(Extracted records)
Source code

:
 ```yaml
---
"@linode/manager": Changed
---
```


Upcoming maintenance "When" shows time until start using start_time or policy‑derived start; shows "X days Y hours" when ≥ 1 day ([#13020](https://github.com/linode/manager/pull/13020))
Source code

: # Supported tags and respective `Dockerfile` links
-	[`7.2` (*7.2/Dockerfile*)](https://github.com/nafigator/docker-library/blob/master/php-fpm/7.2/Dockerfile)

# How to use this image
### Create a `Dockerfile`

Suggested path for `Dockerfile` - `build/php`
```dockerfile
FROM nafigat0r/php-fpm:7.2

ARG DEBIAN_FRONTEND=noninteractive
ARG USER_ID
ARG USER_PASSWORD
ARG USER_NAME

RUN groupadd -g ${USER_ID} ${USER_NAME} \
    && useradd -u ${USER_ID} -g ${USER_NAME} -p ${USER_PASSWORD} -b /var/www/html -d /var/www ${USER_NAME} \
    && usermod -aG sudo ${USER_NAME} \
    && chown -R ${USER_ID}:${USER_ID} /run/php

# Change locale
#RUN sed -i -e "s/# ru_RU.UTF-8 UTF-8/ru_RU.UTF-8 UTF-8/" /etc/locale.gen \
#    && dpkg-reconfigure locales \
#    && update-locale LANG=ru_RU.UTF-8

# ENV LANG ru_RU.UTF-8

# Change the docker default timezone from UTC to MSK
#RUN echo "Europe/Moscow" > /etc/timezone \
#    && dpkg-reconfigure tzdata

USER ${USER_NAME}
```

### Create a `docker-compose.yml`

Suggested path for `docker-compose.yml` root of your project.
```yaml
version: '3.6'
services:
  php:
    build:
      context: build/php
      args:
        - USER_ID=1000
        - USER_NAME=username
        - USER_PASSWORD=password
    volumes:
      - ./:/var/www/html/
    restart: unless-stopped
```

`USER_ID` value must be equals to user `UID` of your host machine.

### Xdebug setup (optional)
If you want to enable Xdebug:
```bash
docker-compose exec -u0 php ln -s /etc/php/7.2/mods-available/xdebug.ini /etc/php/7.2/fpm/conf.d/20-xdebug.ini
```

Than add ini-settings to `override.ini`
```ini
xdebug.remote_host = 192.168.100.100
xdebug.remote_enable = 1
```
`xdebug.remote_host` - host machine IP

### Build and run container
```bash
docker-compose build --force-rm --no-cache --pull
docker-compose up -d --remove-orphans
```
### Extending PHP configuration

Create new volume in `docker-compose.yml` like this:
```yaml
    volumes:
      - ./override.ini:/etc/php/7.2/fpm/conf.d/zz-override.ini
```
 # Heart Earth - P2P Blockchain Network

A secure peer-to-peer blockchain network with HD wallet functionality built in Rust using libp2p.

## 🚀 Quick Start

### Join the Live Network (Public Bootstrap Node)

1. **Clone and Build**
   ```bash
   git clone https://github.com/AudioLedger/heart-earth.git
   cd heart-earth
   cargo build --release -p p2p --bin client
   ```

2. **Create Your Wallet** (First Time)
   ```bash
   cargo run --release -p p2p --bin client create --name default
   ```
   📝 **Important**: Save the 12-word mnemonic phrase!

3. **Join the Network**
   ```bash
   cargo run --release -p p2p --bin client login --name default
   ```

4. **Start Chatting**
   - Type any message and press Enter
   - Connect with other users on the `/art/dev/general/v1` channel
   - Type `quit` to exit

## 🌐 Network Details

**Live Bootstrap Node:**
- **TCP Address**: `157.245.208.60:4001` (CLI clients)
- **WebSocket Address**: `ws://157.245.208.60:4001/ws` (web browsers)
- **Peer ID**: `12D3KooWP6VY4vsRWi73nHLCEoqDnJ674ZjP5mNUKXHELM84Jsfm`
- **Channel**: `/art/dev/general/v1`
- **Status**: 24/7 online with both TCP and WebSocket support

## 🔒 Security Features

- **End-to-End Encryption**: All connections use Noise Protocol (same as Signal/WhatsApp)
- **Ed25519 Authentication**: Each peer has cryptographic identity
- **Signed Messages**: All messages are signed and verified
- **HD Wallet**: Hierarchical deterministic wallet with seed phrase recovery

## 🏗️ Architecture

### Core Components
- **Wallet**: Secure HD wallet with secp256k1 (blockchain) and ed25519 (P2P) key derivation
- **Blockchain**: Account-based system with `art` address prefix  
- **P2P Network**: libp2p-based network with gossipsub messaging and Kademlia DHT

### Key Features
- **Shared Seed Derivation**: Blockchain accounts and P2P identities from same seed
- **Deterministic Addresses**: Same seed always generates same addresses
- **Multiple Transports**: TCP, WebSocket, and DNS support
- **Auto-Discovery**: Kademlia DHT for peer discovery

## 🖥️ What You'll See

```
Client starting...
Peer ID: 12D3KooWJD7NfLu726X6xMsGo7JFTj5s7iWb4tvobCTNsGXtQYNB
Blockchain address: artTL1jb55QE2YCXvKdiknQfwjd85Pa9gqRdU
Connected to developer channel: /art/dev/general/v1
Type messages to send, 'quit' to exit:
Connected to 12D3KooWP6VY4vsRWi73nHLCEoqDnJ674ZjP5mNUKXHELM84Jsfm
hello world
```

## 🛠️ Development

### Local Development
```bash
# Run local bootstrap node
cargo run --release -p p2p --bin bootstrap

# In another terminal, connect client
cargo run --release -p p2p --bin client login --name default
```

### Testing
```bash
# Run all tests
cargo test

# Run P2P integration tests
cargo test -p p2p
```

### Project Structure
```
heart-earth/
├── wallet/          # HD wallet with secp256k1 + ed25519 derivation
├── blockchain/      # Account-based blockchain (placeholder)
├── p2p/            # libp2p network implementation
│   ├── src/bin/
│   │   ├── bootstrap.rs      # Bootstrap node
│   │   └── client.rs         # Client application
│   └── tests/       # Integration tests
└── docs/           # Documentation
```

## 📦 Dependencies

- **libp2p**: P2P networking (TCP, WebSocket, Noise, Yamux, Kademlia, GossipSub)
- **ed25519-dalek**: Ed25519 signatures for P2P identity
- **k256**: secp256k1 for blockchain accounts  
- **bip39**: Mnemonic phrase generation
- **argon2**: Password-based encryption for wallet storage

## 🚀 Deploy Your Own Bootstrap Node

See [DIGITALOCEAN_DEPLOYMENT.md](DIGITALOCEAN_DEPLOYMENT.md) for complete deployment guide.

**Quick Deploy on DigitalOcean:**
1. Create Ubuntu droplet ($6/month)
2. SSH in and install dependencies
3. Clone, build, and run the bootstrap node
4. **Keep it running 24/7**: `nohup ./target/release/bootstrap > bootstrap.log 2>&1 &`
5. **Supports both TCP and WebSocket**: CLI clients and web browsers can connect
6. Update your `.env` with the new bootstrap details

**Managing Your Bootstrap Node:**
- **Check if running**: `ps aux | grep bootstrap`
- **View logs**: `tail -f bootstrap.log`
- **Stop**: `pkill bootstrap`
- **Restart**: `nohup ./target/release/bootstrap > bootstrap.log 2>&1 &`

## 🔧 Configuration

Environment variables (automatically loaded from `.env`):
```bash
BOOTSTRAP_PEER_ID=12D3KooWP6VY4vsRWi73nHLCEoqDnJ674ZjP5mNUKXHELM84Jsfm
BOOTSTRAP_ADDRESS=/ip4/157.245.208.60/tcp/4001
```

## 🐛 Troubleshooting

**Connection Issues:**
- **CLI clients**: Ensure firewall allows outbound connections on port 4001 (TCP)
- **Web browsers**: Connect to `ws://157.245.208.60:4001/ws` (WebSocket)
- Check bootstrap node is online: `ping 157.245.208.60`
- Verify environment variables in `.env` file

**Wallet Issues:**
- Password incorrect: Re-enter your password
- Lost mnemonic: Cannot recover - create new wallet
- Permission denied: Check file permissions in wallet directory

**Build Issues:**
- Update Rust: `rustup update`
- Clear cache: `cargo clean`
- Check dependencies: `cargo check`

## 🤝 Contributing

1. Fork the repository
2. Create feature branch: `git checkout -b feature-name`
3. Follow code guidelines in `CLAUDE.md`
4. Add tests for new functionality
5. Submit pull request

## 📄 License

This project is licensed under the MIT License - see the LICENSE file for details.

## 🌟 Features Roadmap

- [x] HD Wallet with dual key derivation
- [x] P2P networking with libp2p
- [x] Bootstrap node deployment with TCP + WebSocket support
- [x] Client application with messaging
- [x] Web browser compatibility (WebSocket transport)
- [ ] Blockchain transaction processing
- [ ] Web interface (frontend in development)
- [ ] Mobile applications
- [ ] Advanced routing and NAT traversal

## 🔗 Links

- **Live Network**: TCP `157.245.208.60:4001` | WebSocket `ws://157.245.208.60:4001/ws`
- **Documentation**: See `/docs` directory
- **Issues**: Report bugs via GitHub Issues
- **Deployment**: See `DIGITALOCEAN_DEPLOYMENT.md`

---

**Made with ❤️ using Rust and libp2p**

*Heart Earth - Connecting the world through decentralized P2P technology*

## [Work to complete]
Every line in the data that holds "world" should be copied out.

## [Written answer]
hello world
*Heart Earth - Connecting the world through decentralized P2P technology*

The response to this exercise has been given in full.